Find the line below with "teleseismic wave problems." and the line with "(线性表示) & $\beta\in L(\alpha_1,\cdots,\alpha_s)$\\". Output them and the lines between, exactly, but not the pictures.

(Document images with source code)
|---|

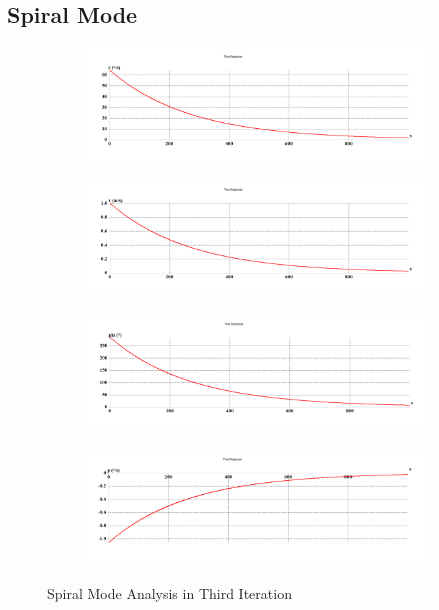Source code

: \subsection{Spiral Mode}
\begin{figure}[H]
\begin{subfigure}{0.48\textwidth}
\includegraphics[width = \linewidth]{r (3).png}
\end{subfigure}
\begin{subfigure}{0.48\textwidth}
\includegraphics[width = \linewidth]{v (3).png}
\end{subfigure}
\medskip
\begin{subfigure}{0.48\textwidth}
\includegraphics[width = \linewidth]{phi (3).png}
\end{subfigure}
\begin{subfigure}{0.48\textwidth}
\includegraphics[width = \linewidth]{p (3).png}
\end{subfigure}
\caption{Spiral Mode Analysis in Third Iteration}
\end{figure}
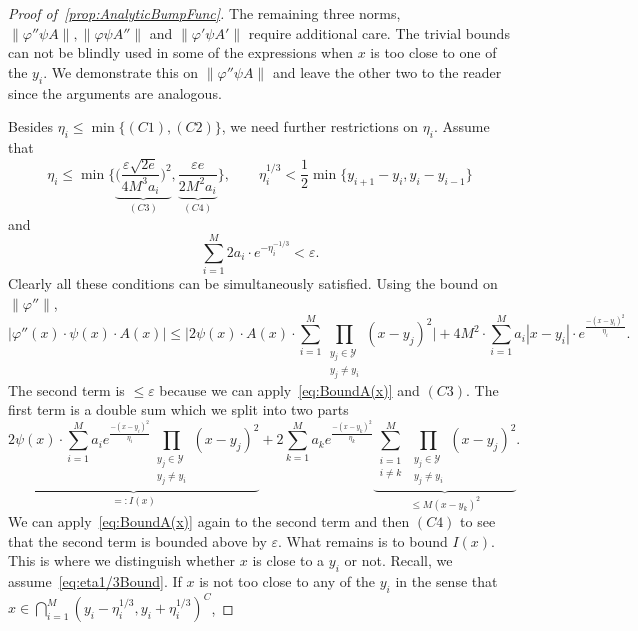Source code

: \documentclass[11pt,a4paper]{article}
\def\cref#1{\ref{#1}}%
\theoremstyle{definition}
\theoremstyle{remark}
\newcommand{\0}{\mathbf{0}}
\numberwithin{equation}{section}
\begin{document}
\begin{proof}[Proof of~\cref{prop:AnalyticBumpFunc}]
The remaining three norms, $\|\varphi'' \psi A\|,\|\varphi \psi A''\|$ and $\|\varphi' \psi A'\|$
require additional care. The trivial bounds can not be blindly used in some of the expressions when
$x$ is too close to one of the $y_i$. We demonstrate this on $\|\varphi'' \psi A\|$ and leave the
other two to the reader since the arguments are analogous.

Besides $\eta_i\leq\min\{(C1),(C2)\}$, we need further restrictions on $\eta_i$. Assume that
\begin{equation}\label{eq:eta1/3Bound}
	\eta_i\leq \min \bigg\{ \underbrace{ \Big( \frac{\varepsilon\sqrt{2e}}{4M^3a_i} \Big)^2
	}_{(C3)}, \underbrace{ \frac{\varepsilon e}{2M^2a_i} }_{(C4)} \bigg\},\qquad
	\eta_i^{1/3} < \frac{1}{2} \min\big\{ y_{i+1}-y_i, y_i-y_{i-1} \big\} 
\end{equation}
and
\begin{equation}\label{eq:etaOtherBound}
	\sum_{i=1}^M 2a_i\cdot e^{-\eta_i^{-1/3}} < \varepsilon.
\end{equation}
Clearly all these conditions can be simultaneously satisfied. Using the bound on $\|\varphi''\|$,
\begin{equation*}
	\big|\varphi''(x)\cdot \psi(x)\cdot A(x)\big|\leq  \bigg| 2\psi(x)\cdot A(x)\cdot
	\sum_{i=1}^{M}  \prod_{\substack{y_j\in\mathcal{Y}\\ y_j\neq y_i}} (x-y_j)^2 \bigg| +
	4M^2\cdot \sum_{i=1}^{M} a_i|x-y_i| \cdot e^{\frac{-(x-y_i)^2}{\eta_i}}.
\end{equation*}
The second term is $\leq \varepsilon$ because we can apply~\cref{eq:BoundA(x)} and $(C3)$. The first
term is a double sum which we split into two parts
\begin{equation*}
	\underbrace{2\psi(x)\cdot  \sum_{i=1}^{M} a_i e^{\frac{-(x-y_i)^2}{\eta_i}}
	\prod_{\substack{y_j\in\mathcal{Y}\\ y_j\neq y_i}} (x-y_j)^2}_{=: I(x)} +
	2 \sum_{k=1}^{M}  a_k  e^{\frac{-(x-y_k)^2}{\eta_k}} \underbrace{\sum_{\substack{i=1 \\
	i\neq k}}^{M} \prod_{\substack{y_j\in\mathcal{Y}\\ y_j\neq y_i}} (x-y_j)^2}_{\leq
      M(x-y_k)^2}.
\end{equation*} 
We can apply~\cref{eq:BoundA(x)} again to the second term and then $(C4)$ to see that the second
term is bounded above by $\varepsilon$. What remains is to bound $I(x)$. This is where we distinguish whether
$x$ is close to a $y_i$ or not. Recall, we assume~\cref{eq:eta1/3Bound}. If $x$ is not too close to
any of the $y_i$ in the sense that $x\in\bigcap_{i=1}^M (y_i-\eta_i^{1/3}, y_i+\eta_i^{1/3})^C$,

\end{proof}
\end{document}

|---|

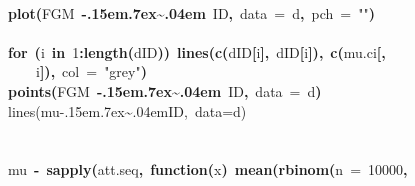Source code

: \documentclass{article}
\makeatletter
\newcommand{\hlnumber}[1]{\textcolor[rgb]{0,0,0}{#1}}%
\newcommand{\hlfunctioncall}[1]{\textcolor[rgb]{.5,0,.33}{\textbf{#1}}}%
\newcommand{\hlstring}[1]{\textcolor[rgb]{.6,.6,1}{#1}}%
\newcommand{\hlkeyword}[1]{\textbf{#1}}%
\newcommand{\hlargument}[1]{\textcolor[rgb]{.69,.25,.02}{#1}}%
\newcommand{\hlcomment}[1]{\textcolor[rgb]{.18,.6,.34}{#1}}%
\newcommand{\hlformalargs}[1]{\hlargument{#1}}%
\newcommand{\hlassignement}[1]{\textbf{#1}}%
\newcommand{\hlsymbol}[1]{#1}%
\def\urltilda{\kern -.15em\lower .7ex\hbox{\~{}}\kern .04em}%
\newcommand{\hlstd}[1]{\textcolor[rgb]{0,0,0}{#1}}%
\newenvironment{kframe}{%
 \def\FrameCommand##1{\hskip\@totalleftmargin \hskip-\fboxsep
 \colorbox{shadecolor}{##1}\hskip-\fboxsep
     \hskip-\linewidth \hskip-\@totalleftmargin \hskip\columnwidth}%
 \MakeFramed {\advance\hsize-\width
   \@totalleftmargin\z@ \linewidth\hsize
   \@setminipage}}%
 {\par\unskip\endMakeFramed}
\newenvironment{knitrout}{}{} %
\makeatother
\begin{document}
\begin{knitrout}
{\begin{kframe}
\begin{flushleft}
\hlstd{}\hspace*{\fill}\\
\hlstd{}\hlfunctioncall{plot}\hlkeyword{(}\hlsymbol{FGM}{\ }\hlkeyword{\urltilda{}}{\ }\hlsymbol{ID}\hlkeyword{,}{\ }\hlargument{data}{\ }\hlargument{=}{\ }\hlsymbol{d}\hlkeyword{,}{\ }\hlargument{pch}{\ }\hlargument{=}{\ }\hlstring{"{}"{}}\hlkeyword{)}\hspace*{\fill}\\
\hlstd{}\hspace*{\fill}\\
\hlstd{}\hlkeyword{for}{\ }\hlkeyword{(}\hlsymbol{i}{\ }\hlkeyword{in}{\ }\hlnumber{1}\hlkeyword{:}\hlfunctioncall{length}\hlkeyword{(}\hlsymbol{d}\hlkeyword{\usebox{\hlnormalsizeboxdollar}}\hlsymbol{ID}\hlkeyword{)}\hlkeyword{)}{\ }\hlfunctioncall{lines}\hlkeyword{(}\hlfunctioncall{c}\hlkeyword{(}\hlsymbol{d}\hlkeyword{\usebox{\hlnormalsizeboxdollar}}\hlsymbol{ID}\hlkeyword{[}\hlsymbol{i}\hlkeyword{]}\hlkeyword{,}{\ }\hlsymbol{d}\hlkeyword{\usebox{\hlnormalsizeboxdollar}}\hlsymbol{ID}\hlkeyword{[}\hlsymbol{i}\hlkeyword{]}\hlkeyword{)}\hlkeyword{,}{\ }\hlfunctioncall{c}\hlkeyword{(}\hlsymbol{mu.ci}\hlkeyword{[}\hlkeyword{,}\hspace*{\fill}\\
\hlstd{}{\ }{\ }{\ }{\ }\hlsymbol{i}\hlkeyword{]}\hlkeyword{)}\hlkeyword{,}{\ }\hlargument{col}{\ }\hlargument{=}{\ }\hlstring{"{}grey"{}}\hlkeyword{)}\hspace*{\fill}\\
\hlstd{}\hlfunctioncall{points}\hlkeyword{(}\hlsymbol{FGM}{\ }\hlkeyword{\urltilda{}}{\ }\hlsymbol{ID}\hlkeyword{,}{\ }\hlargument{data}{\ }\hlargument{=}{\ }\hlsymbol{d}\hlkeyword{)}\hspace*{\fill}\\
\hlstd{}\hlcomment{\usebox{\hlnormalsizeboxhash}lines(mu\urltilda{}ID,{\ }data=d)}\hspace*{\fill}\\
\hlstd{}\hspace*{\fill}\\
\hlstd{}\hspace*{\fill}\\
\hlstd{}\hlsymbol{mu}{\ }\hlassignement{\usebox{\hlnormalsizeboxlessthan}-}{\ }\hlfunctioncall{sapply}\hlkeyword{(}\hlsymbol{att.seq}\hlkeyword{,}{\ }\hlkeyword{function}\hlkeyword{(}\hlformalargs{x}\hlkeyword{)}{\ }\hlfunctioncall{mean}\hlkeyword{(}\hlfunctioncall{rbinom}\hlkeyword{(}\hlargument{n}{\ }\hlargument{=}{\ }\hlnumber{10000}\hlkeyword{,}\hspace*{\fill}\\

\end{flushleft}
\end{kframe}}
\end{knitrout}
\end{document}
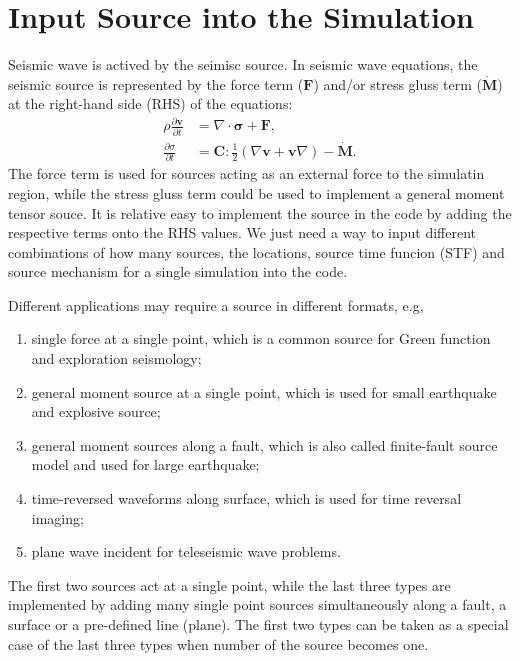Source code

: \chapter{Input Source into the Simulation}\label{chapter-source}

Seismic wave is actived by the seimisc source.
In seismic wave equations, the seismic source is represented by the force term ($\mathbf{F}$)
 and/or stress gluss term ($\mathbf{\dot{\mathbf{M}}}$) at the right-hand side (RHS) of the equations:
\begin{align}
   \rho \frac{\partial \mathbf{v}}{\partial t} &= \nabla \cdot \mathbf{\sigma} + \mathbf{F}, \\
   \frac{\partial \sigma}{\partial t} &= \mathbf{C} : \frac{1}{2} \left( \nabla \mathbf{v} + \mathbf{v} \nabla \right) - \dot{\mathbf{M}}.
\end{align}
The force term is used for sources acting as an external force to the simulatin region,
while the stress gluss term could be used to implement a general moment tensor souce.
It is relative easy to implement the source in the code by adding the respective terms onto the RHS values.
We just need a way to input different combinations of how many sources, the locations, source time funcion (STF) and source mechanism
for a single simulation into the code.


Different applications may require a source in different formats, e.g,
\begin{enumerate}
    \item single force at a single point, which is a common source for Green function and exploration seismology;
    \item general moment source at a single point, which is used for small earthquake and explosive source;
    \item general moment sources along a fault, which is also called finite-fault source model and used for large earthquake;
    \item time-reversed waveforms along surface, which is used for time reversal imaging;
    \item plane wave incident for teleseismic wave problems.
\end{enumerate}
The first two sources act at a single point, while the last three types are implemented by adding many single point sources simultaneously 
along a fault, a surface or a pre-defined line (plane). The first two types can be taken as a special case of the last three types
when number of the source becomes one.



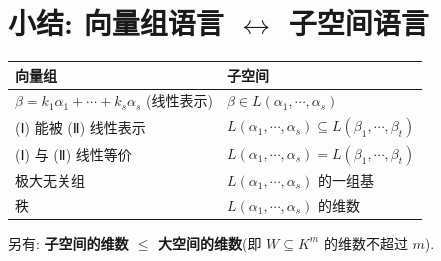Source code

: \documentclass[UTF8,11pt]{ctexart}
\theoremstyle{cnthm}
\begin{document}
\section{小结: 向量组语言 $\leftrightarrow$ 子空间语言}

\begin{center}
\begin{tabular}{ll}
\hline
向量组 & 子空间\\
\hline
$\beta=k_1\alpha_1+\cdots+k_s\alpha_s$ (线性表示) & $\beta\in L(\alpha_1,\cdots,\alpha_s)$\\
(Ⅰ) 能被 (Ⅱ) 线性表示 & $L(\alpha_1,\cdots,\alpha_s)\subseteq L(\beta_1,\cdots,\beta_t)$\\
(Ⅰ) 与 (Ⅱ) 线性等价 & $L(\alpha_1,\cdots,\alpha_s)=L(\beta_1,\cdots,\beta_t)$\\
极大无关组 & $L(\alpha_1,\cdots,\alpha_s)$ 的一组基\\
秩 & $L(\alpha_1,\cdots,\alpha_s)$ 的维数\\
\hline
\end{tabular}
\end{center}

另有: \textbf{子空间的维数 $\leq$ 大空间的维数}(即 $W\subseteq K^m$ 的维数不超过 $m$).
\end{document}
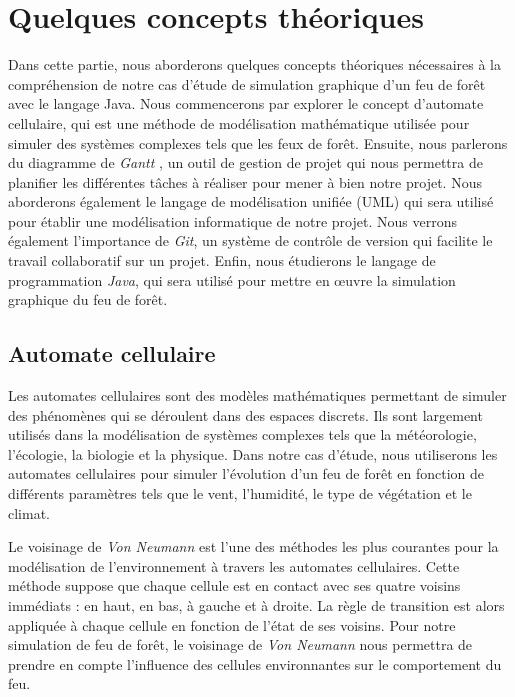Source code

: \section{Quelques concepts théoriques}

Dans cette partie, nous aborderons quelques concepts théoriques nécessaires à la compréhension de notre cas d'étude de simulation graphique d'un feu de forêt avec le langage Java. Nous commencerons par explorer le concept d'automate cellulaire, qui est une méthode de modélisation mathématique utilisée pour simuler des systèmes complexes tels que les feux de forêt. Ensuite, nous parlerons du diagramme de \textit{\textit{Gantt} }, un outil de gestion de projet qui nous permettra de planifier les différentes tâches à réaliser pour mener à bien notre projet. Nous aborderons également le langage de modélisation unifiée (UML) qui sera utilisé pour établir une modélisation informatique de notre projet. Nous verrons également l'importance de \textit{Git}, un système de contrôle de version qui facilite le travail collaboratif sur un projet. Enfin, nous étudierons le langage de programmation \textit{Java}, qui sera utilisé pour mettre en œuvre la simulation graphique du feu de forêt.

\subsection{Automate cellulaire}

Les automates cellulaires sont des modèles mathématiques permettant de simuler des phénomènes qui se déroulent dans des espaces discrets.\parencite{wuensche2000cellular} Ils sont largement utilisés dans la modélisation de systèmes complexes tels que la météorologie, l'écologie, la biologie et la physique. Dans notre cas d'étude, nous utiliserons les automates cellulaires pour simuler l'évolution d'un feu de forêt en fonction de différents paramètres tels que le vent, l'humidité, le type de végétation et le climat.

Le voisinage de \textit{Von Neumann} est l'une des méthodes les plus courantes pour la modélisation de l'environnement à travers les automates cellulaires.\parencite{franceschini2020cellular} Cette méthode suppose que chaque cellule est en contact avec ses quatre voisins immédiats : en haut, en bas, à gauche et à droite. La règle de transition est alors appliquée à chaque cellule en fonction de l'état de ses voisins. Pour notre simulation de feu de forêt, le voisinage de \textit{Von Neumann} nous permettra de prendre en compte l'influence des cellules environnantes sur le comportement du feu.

|---|

Exercise output
    \item plane wave incident for teleseismic wave problems.
\end{enumerate}
The first two sources act at a single point, while the last three types are implemented by adding many single point sources simultaneously 
along a fault, a surface or a pre-defined line (plane). The first two types can be taken as a special case of the last three types
when number of the source becomes one.



Source code

: \documentclass[UTF8,11pt]{ctexart}
\theoremstyle{cnthm}
\begin{document}
\section{小结: 向量组语言 $\leftrightarrow$ 子空间语言}

\begin{center}
\begin{tabular}{ll}
\hline
向量组 & 子空间\\
\hline
$\beta=k_1\alpha_1+\cdots+k_s\alpha_s$ (线性表示) & $\beta\in L(\alpha_1,\cdots,\alpha_s)$\\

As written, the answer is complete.